## To do
Each line of the data below either holds "docs" or does not. Report how many do, and only that.

[Stored data]

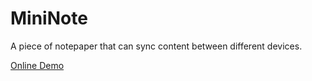 # MiniNote

A piece of notepaper that can sync content between different devices.

[Online Demo](http://218.245.3.219:8484/)
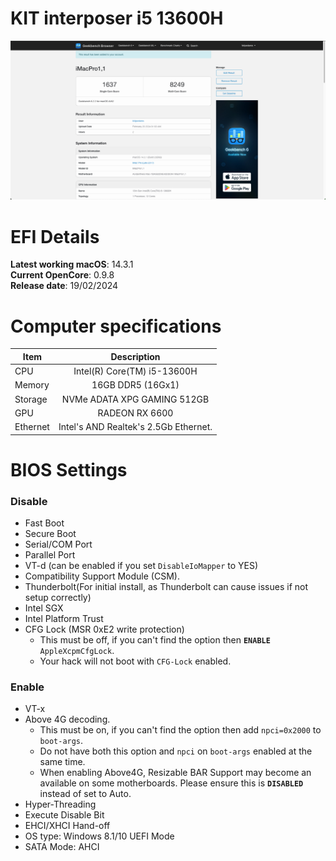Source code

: # KIT interposer i5 13600H

![overview-12 3](./Geekbench.png)

# EFI Details
**Latest working macOS**: 14.3.1
<br>
**Current OpenCore**: 0.9.8
<br>
**Release date**: 19/02/2024

# Computer specifications
|Item|Description|
|-|:-------:|
|CPU|Intel(R) Core(TM) i5-13600H
|Memory|16GB DDR5 (16Gx1)|
|Storage|NVMe ADATA XPG GAMING 512GB|
|GPU|RADEON RX 6600
|Ethernet|Intel's AND Realtek's 2.5Gb Ethernet.

# BIOS Settings

### Disable
- Fast Boot
- Secure Boot
- Serial/COM Port
- Parallel Port
- VT-d (can be enabled if you set `DisableIoMapper` to YES)
- Compatibility Support Module (CSM).
- Thunderbolt(For initial install, as Thunderbolt can cause issues if not setup correctly)
- Intel SGX
- Intel Platform Trust
- CFG Lock (MSR 0xE2 write protection)
    - This must be off, if you can't find the option then **`ENABLE`** `AppleXcpmCfgLock`. 
    - Your hack will not boot with `CFG-Lock` enabled.

### Enable
- VT-x
- Above 4G decoding. 
    - This must be on, if you can't find the option then add `npci=0x2000` to `boot-args`. 
    - Do not have both this option and `npci` on `boot-args` enabled at the same time.
    - When enabling Above4G, Resizable BAR Support may become an available on some motherboards. Please ensure this is **`DISABLED`** instead of set to Auto.
- Hyper-Threading
- Execute Disable Bit
- EHCI/XHCI Hand-off
- OS type: Windows 8.1/10 UEFI Mode
- SATA Mode: AHCI
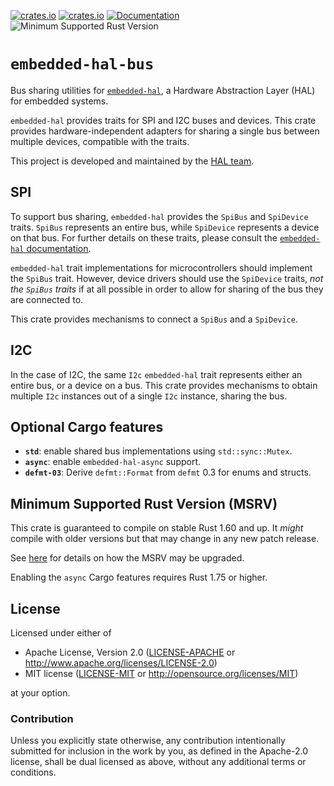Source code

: [![crates.io](https://img.shields.io/crates/d/embedded-hal-bus.svg)](https://crates.io/crates/embedded-hal-bus)
[![crates.io](https://img.shields.io/crates/v/embedded-hal-bus.svg)](https://crates.io/crates/embedded-hal-bus)
[![Documentation](https://docs.rs/embedded-hal-bus/badge.svg)](https://docs.rs/embedded-hal-bus)
![Minimum Supported Rust Version](https://img.shields.io/badge/rustc-1.60+-blue.svg)

# `embedded-hal-bus`

Bus sharing utilities for [`embedded-hal`](https://crates.io/crates/embedded-hal), a Hardware Abstraction Layer (HAL) for embedded systems.

`embedded-hal` provides traits for SPI and I2C buses and devices. This crate provides hardware-independent adapters for sharing a single bus between multiple devices, compatible with the traits.

This project is developed and maintained by the [HAL team](https://github.com/rust-embedded/wg#the-hal-team).

## SPI

To support bus sharing, `embedded-hal` provides the `SpiBus` and `SpiDevice` traits. `SpiBus` represents an entire bus,
while `SpiDevice` represents a device on that bus. For further details on these traits, please consult the
[`embedded-hal` documentation](https://docs.rs/embedded-hal/latest/embedded_hal/spi/index.html).

`embedded-hal` trait implementations for microcontrollers should implement the `SpiBus` trait.
However, device drivers should use the `SpiDevice` traits, _not the `SpiBus` traits_ if at all possible
in order to allow for sharing of the bus they are connected to.

This crate provides mechanisms to connect a `SpiBus` and a `SpiDevice`.

## I2C

In the case of I2C, the same `I2c` `embedded-hal` trait represents either an entire bus, or a device on a bus. This crate
provides mechanisms to obtain multiple `I2c` instances out of a single `I2c` instance, sharing the bus.

## Optional Cargo features

- **`std`**: enable shared bus implementations using `std::sync::Mutex`.
- **`async`**: enable `embedded-hal-async` support.
- **`defmt-03`**: Derive `defmt::Format` from `defmt` 0.3 for enums and structs.

## Minimum Supported Rust Version (MSRV)

This crate is guaranteed to compile on stable Rust 1.60 and up. It *might*
compile with older versions but that may change in any new patch release.

See [here](../docs/msrv.md) for details on how the MSRV may be upgraded.

Enabling the `async` Cargo features requires Rust 1.75 or higher.

## License

Licensed under either of

- Apache License, Version 2.0 ([LICENSE-APACHE](LICENSE-APACHE) or
  <http://www.apache.org/licenses/LICENSE-2.0>)
- MIT license ([LICENSE-MIT](LICENSE-MIT) or <http://opensource.org/licenses/MIT>)

at your option.

### Contribution

Unless you explicitly state otherwise, any contribution intentionally submitted
for inclusion in the work by you, as defined in the Apache-2.0 license, shall be
dual licensed as above, without any additional terms or conditions.
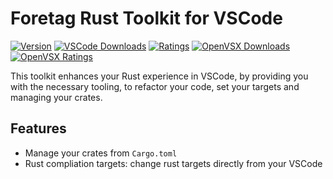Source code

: # Foretag Rust Toolkit for VSCode

[![Version](https://img.shields.io/visual-studio-marketplace/v/foretag.rust-toolkit)](https://marketplace.visualstudio.com/items?itemName=foretag.rust-toolkit)
[![VSCode Downloads](https://img.shields.io/visual-studio-marketplace/d/foretag.rust-toolkit?logo=visualstudiocode)](https://marketplace.visualstudio.com/items?itemName=foretag.rust-toolkit)
[![Ratings](https://img.shields.io/visual-studio-marketplace/stars/foretag.rust-toolkit?color=yellow&logo=visualstudiocode)](https://marketplace.visualstudio.com/items?itemName=foretag.rust-toolkit)
[![OpenVSX Downloads](https://img.shields.io/open-vsx/dt/foretag/rust-toolkit?logo=Open%20Source%20Initiative)](https://open-vsx.org/extension/foretag/rust-toolkit/)
[![OpenVSX Ratings](https://img.shields.io/open-vsx/stars/foretag/rust-toolkit?color=yellow&logo=Open%20Source%20Initiative)](https://marketplace.visualstudio.com/items?itemName=foretag.rust-toolkit)

This toolkit enhances your Rust experience in VSCode, by providing you with the necessary tooling, to refactor your code, set your targets and managing your crates.

## Features
- Manage your crates from `Cargo.toml`
- Rust compliation targets: change rust targets directly from your VSCode
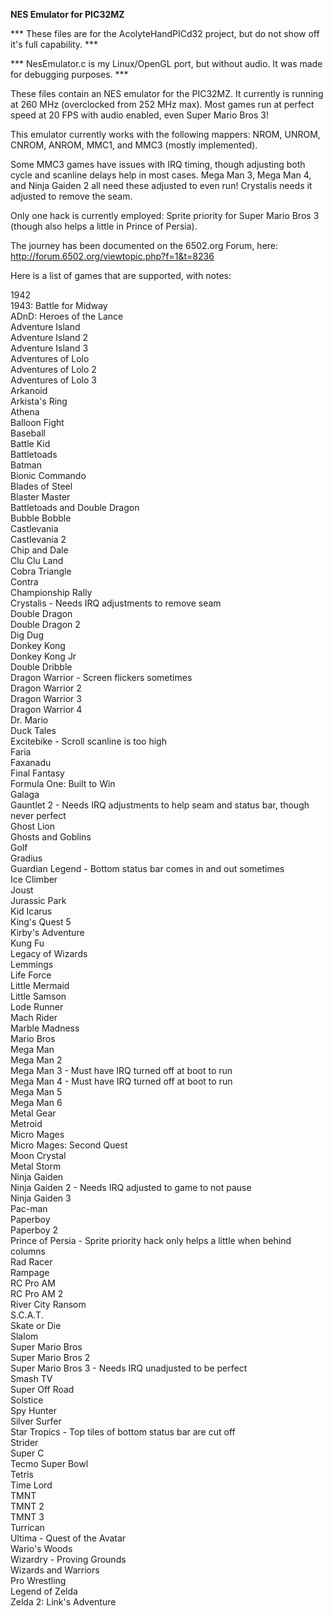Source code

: <b>NES Emulator for PIC32MZ</b>

*** These files are for the AcolyteHandPICd32 project, but do not show off it's full capability. ***

*** NesEmulator.c is my Linux/OpenGL port, but without audio.  It was made for debugging purposes. ***

These files contain an NES emulator for the PIC32MZ.  It currently is running at 260 MHz (overclocked from 252 MHz max).  Most games run at perfect speed at 20 FPS with audio enabled, even Super Mario Bros 3!

This emulator currently works with the following mappers: NROM, UNROM, CNROM, ANROM, MMC1, and MMC3 (mostly implemented).

Some MMC3 games have issues with IRQ timing, though adjusting both cycle and scanline delays help in most cases.  Mega Man 3, Mega Man 4, and Ninja Gaiden 2 all need these adjusted to even run!  Crystalis needs it adjusted to remove the seam.

Only one hack is currently employed: Sprite priority for Super Mario Bros 3 (though also helps a little in Prince of Persia).

The journey has been documented on the 6502.org Forum, here: http://forum.6502.org/viewtopic.php?f=1&t=8236

Here is a list of games that are supported, with notes:

1942<br>
1943: Battle for Midway<br>
ADnD: Heroes of the Lance<br>
Adventure Island<br>
Adventure Island 2<br>
Adventure Island 3<br>
Adventures of Lolo<br>
Adventures of Lolo 2<br>
Adventures of Lolo 3<br>
Arkanoid<br>
Arkista's Ring<br>
Athena<br>
Balloon Fight<br>
Baseball<br>
Battle Kid<br>
Battletoads<Br>
Batman<br>
Bionic Commando<br>
Blades of Steel<br>
Blaster Master<br>
Battletoads and Double Dragon<br>
Bubble Bobble<br>
Castlevania<br>
Castlevania 2<br>
Chip and Dale<br>
Clu Clu Land<br>
Cobra Triangle<br>
Contra<br>
Championship Rally<br>
Crystalis - Needs IRQ adjustments to remove seam<br>
Double Dragon<br>
Double Dragon 2<br>
Dig Dug<br>
Donkey Kong<br>
Donkey Kong Jr<br>
Double Dribble<br>
Dragon Warrior - Screen flickers sometimes<br>
Dragon Warrior 2<br>
Dragon Warrior 3<br>
Dragon Warrior 4<br>
Dr. Mario<br>
Duck Tales<br>
Excitebike - Scroll scanline is too high<br>
Faria<br>
Faxanadu<br>
Final Fantasy<br>
Formula One: Built to Win<br>
Galaga<br>
Gauntlet 2 - Needs IRQ adjustments to help seam and status bar, though never perfect<br>
Ghost Lion<br>
Ghosts and Goblins<br>
Golf<br>
Gradius<br>
Guardian Legend - Bottom status bar comes in and out sometimes<br>
Ice Climber<br>
Joust<br>
Jurassic Park<br>
Kid Icarus<br>
King's Quest 5<br>
Kirby's Adventure<br>
Kung Fu<br>
Legacy of Wizards<br>
Lemmings<br>
Life Force<br>
Little Mermaid<br>
Little Samson<br>
Lode Runner<br>
Mach Rider<br>
Marble Madness<br>
Mario Bros<br>
Mega Man<br>
Mega Man 2<br>
Mega Man 3 - Must have IRQ turned off at boot to run<br>
Mega Man 4 - Must have IRQ turned off at boot to run<br>
Mega Man 5<br>
Mega Man 6<br>
Metal Gear<br>
Metroid<br>
Micro Mages<br>
Micro Mages: Second Quest<br>
Moon Crystal<br>
Metal Storm<br>
Ninja Gaiden<br>
Ninja Gaiden 2 - Needs IRQ adjusted to game to not pause<br>
Ninja Gaiden 3<br>
Pac-man<br>
Paperboy<br>
Paperboy 2<br>
Prince of Persia - Sprite priority hack only helps a little when behind columns<br>
Rad Racer<br>
Rampage<br>
RC Pro AM<br>
RC Pro AM 2<br>
River City Ransom<br>
S.C.A.T.<br>
Skate or Die<br>
Slalom<br>
Super Mario Bros<br>
Super Mario Bros 2<br>
Super Mario Bros 3 - Needs IRQ unadjusted to be perfect<br>
Smash TV<br>
Super Off Road<br>
Solstice<br>
Spy Hunter<br>
Silver Surfer<br>
Star Tropics - Top tiles of bottom status bar are cut off<br>
Strider<br>
Super C<br>
Tecmo Super Bowl<br>
Tetris<br>
Time Lord<br>
TMNT<br>
TMNT 2<br>
TMNT 3<br>
Turrican<br>
Ultima - Quest of the Avatar<br>
Wario's Woods<br>
Wizardry - Proving Grounds<br>
Wizards and Warriors<br>
Pro Wrestling<br>
Legend of Zelda<br>
Zelda 2: Link's Adventure<br>


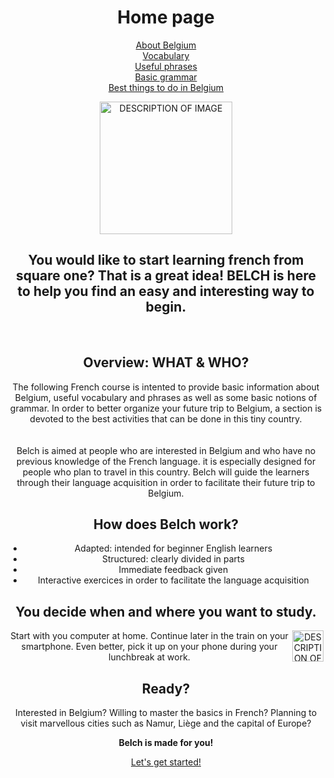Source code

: <center> 
<h1>Home page</h1>
<p>
  <a href="page2.html">About Belgium</a> <br>
  <a href="page3.html">Vocabulary</a> <br>
  <a href="page4.html">Useful phrases</a> <br>
  <a href="page5.html">Basic grammar</a> <br>
  <a href="page6.html">Best things to do in Belgium</a> <br>
</p>

<p>
<img src="https://image.flaticon.com/icons/png/512/2028/premium/2028661.png" alt="DESCRIPTION OF IMAGE" style="width:212px;height:212px;">
</p>

<p> 
<h2><strong>You would like to start learning french from square one? That is a great idea! BELCH is here to help you find an easy and interesting way to begin.</strong></h2><br>

<h2> Overview: WHAT & WHO?</h2>

The following French course is intented to provide basic information about Belgium, useful vocabulary and phrases as well as some basic notions of grammar. In order to better organize your future trip to Belgium, a section is devoted to the best activities that can be done in this tiny country. <br>
<br>
<br>
Belch is aimed at people who are interested in Belgium and who have no previous knowledge of the French language. it is especially designed for people who plan to travel in this country. Belch will guide the learners through their language acquisition in order to facilitate their future trip to Belgium. 
</p>



<p>
<h2>How does Belch work?</h2>
<ul>
  <li>Adapted: intended for beginner English learners</li>
  <li>Structured: clearly divided in parts</li>
  <li>Immediate feedback given</li>
  <li>Interactive exercices in order to facilitate the language acquisition</li>
  </ul>
</p>         


<p>
<h2> You decide when and where you want to study.</h2> 

<img src="https://image.flaticon.com/icons/png/512/1623/1623343.png" alt="DESCRIPTION OF IMAGE" style="width:50px;height:50px;" align="right"> 
Start with you computer at home. Continue later in the train on your smartphone. Even better, pick it up on your phone during your lunchbreak at work. 
</p> 

<p>
<h2> Ready?</h2>
Interested in Belgium? Willing to master the basics in French? Planning to visit marvellous cities such as Namur, Liège and the capital of Europe? <br>
</p>


<p> 
<strong>Belch is made for you!</strong> <br> 
</p>

<p>
<a href="https://camillefrancq.github.io/sml5202-final-francq/page2.html"> Let's get started! </a>
</p>
</center>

## Exercise result
3